An Indian Air Force MiG-21 fighter jet crashed in an Indian Kashmir field on Monday, Indian media reported.
According to details, the aircraft crashed in the Budgam district of Jammu and Kashmir shortly after taking off from an airfield in Srinagar. The pilot, however, managed to eject safely.
Officials said that the aircraft was on a “routine” training sortie.
Indian Defence spokesperson Colonel S D Goswami told Indian news agency “A MiG-21 Bison of IAF crashed in Soibugh area of Budgam district at around 10:59 AM (IST) but there was no loss of life reported in the incident.”

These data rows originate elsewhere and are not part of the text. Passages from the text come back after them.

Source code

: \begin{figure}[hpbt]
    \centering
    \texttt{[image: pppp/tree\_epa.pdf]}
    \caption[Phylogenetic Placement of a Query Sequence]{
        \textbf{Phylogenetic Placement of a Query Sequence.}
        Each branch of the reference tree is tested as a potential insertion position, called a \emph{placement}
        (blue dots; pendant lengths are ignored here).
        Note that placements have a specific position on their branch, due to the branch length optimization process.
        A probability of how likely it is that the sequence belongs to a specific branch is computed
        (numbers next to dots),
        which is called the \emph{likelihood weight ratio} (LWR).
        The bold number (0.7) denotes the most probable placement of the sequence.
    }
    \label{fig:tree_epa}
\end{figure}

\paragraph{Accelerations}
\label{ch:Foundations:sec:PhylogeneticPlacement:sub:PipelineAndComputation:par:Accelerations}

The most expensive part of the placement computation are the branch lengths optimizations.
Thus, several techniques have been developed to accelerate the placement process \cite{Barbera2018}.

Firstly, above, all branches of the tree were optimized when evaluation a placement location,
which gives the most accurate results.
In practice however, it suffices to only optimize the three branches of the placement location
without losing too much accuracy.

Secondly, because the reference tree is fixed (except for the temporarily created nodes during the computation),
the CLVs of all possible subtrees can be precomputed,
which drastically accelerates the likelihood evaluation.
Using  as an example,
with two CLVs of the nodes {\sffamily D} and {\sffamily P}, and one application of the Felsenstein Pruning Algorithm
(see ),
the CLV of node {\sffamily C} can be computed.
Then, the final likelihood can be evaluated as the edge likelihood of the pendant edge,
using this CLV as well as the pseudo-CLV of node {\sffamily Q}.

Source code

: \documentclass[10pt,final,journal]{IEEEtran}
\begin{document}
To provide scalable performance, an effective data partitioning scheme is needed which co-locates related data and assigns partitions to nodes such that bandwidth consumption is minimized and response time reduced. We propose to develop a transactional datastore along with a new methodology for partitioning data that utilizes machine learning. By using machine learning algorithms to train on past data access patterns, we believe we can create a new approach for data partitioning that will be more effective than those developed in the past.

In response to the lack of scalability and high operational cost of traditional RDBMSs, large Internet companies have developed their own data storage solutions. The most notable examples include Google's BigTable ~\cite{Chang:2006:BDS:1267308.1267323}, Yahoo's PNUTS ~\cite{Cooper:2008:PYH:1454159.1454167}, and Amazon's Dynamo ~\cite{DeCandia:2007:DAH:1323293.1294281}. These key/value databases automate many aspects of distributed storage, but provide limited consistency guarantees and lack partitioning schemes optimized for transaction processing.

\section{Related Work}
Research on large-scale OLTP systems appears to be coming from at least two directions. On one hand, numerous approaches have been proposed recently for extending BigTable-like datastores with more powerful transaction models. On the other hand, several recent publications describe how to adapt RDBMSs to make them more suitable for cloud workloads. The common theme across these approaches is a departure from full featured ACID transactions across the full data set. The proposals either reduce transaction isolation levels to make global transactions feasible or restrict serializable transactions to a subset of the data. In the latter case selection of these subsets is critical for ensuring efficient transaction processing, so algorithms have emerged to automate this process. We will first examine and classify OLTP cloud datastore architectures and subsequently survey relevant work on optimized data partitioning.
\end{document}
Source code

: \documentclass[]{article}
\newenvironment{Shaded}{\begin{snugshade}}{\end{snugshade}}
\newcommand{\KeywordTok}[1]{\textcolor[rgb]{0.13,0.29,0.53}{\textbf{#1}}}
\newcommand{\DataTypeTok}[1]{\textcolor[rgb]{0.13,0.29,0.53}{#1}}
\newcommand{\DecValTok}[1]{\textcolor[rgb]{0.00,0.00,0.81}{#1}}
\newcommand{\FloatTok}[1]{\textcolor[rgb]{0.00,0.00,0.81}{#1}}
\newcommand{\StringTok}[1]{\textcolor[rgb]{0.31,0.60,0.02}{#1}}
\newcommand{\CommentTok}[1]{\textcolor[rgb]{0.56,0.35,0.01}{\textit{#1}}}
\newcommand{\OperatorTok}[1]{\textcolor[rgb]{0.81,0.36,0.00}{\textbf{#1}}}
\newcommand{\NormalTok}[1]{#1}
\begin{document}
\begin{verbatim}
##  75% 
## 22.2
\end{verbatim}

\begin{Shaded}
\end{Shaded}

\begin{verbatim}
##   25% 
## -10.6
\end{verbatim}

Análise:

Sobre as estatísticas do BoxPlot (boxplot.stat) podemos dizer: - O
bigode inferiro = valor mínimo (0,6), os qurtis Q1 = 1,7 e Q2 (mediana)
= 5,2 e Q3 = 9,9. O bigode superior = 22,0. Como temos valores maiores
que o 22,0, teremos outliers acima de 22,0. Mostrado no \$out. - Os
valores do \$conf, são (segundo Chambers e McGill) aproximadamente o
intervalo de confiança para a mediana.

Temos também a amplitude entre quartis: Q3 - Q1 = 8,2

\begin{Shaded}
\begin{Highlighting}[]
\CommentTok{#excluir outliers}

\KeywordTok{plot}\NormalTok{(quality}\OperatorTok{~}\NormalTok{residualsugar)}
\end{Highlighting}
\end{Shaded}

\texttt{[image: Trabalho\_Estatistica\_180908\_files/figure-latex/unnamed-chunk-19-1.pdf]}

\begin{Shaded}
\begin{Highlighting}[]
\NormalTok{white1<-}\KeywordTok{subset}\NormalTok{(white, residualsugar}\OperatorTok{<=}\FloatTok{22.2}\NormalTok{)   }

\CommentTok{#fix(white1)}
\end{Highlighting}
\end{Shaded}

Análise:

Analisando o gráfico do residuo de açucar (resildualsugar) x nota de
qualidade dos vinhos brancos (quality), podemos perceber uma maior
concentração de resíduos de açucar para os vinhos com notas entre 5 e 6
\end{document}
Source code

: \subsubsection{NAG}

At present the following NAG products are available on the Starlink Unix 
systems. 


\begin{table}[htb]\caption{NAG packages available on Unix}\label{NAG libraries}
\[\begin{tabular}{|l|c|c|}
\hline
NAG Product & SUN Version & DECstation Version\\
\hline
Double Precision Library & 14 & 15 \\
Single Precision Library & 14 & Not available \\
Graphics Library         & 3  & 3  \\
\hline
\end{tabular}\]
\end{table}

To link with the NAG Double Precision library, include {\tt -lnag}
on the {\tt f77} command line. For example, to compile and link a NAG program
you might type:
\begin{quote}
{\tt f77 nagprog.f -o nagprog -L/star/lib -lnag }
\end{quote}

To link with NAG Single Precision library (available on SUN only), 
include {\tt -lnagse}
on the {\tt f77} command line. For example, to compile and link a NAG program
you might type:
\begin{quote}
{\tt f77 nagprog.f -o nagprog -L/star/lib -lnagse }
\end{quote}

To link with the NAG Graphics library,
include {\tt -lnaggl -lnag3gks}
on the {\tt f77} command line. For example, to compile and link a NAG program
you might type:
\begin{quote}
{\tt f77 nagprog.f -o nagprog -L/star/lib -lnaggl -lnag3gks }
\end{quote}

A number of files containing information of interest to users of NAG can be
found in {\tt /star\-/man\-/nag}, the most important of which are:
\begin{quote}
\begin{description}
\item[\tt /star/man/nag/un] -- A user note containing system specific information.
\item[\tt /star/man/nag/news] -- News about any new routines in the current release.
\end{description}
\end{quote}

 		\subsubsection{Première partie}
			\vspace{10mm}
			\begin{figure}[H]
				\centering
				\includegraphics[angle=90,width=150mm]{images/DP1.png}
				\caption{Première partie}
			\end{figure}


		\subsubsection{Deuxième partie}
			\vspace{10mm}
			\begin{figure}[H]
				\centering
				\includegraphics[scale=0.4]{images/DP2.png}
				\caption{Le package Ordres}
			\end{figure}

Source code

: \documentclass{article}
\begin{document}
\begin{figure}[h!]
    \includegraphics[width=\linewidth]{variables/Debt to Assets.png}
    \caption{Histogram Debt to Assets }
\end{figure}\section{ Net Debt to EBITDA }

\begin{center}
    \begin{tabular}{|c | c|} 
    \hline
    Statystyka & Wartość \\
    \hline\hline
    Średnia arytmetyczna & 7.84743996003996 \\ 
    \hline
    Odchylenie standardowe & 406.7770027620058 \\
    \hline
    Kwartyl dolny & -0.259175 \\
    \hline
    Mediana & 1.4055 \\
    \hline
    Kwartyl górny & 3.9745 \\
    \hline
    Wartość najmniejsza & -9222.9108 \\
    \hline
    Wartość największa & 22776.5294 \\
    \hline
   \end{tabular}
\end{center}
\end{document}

The pilot managed to eject from the plane “just in time” and was rescued by an Indian army helicopter from the crash site, he added.
Earlier in February this year, it was reported that India’s air force risks a major capability gap opening up with China and Pakistan without new western warplanes or if local defence contractors can’t produce what the military needs in a timely manner.
A 2012 agreement to buy 126 Rafale fighters from France’s Dassault Aviation has stalled due to a dispute over the assembly of the aircraft in India. India’s first homegrown fighter, the Tejas light combat aircraft, will finally be delivered next month, 30 years after it was conceived.
But senior air force officers have privately said they were unimpressed with the aircraft, with one former fighter pilot saying the plane was “so late it is obsolete”.
While India’s navy is undergoing an accelerated modernisation drive, experts said India was vulnerable in the skies because of its reliance on a disparate fleet of ageing Russian-made MiG and French Mirage fighters, along with more modern Russian Sukhoi Su-30s. But half of India’s fighters are due to retire beginning this year until 2024.
India’s air force has 34 operational squadrons, down from 39 earlier this decade and below the government approved strength of 42, a parliamentary committee said in December. In 2012, the then defence minister had said that more than half of India’s MiG fighters had crashed and burned.